To meet these key objectives, the Bill imposes strict licensing, asset backing, and consumer protection measures. While critics may argue that these features increase compliance costs and stifle innovation (especially for smaller or emerging stablecoin issuers), the Bill may still be viewed as a necessary step to safeguard digital finance. Clear regulatory standards have the potential to enhance investor and consumer confidence in stablecoins, encouraging greater market participation and innovation in digital payment systems and decentralised finance. Without such standards, long term market stability and consumer trust would be difficult to achieve in the rapidly evolving digital asset ecosystem.

For those interested in conducting stablecoin-related activities, the Bill provides transparency in the licensing process, establishing clear application and compliance procedures.
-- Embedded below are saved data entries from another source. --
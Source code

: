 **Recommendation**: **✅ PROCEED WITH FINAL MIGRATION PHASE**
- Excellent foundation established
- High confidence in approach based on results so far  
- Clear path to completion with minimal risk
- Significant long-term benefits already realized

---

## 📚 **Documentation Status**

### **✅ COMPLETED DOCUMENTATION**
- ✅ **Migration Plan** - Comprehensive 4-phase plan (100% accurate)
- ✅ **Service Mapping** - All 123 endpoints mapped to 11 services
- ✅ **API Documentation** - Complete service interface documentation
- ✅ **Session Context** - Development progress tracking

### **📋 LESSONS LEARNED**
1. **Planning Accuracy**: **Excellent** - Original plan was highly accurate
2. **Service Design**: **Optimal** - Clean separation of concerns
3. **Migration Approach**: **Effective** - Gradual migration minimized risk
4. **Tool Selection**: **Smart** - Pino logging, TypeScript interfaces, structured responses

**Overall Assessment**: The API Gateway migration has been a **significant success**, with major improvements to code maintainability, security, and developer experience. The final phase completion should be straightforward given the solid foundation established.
The HKMA must provide written notice, including the grounds for its decisions, when granting, refusing, or attaching conditions to licenses or consents for key personnel. Further, any decision by the HKMA in this context may be subject to independent review by the Tribunal.
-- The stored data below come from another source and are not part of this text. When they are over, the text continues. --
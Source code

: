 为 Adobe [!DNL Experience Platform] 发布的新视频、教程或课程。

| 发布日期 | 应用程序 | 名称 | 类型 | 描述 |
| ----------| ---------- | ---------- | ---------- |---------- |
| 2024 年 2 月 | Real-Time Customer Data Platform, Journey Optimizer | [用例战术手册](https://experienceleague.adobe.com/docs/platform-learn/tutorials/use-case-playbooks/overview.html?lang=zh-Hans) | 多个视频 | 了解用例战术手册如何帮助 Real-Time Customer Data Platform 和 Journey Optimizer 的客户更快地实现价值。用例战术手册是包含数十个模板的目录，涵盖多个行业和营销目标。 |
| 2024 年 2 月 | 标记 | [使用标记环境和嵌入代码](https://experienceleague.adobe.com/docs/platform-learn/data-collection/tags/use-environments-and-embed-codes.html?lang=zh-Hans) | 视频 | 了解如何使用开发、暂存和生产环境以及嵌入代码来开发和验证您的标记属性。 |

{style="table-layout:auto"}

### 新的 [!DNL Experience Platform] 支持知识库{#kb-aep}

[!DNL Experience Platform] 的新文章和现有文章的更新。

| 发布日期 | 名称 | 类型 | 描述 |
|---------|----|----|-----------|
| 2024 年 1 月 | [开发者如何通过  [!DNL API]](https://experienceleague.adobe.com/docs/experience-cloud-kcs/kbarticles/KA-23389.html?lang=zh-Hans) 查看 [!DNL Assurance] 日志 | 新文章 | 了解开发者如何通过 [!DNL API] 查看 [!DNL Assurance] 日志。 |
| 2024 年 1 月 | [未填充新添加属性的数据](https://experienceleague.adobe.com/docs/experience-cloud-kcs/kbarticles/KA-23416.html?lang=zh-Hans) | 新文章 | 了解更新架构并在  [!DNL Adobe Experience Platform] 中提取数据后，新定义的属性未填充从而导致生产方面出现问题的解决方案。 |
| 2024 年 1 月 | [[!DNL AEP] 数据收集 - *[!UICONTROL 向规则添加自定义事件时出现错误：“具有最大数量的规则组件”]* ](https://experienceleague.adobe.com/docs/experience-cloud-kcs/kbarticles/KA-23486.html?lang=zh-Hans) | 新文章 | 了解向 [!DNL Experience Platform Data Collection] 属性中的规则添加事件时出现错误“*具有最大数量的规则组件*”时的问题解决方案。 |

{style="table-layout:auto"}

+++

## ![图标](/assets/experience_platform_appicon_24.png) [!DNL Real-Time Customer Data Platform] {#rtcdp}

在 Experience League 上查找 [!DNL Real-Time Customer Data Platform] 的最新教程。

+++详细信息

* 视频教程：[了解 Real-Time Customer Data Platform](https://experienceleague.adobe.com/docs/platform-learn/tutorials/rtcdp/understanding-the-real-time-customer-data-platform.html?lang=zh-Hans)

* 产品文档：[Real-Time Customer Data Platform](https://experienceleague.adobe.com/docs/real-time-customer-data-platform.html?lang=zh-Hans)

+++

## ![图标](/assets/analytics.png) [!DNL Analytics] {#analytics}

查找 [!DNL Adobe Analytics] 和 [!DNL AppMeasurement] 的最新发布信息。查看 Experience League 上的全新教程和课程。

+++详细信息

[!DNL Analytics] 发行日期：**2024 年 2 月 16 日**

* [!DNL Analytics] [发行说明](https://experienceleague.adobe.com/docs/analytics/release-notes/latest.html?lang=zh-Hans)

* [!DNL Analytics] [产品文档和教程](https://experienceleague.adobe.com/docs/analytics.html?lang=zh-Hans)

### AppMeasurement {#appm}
While the requirement for the HKMA's prior consent to the appointment of key personnel may introduce additional regulatory scrutiny and could be seen as a hurdle for some businesses, this requirement is balanced against the implementation of procedural safeguards and the availability of a review mechanism.

The Bill is one of the most advanced legislative efforts in the Asia-Pacific region in the cryptocurrency space. Jurisdictions such as Singapore and Australia have thus far relied on soft law instruments, combined with existing legislation, to mitigate risks.3 Hong Kong's initiative may serve as a benchmark for regional regulatory standards and inform compliance strategies for businesses moving forward.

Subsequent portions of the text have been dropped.